START Provided data

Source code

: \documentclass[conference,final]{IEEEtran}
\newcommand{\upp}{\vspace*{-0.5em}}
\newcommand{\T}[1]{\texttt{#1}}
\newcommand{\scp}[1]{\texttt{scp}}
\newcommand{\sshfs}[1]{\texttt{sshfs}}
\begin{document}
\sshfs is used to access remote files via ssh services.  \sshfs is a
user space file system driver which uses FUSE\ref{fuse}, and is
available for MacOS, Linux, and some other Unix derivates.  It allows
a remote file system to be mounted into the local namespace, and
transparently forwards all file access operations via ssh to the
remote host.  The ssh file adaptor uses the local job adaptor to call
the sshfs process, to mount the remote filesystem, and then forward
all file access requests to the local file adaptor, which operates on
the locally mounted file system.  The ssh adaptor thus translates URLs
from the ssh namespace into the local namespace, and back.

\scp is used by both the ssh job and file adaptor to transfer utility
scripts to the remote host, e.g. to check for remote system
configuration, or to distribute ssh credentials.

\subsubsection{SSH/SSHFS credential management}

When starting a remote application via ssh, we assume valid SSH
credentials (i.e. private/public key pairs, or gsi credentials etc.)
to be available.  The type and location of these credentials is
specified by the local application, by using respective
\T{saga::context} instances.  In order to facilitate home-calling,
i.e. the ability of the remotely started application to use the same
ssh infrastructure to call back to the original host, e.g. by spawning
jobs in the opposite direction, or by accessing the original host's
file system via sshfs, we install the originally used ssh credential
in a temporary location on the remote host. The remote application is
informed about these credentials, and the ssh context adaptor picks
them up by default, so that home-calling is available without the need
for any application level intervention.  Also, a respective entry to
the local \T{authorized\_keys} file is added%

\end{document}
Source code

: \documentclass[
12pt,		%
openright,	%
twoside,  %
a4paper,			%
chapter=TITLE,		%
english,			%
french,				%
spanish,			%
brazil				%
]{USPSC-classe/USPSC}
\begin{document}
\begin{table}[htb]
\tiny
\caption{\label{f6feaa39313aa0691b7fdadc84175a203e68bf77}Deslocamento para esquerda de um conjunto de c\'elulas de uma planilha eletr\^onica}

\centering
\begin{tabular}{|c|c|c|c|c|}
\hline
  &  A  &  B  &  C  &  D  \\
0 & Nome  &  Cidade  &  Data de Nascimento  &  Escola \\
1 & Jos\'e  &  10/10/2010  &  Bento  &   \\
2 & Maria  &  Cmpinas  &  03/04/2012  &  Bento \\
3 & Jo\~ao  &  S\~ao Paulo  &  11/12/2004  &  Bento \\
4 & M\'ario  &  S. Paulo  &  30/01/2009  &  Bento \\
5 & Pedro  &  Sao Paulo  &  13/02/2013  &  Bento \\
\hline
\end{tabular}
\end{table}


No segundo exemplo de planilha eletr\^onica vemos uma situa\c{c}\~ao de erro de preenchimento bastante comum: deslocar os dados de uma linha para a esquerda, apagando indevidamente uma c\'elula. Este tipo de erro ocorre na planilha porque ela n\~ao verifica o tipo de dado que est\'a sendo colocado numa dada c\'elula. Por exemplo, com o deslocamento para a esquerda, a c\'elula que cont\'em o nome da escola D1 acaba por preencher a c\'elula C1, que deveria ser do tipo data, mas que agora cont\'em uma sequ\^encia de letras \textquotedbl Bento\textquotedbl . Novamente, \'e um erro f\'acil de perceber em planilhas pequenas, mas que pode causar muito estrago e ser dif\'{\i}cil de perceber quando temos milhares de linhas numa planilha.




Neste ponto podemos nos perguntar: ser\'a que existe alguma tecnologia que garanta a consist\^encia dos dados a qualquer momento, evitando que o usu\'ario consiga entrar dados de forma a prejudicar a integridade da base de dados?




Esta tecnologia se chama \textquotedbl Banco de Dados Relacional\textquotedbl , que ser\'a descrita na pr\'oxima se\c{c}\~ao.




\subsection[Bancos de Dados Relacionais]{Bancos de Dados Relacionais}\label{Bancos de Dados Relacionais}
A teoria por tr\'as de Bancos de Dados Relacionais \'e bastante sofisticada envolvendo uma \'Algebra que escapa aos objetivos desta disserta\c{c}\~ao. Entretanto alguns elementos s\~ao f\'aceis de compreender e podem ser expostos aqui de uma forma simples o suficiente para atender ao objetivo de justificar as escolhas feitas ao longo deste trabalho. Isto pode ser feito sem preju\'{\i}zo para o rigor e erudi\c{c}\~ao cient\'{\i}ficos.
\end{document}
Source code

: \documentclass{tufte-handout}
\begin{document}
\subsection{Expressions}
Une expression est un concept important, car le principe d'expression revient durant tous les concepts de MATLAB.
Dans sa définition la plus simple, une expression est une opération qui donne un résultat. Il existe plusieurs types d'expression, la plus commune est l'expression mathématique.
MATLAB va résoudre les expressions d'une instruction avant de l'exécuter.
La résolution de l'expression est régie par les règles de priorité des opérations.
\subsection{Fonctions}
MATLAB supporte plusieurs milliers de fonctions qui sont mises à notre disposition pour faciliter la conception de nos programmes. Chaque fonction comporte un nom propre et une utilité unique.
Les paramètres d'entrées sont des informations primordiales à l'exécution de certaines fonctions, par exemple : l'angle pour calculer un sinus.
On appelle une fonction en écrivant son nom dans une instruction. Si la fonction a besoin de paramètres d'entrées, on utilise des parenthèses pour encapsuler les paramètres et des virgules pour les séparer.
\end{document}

END Provided data

## Assigned task
I need every line of the data that has the word "uses"; please list them.

## Finished exercise
user space file system driver which uses FUSE\ref{fuse}, and is
remote host.  The ssh file adaptor uses the local job adaptor to call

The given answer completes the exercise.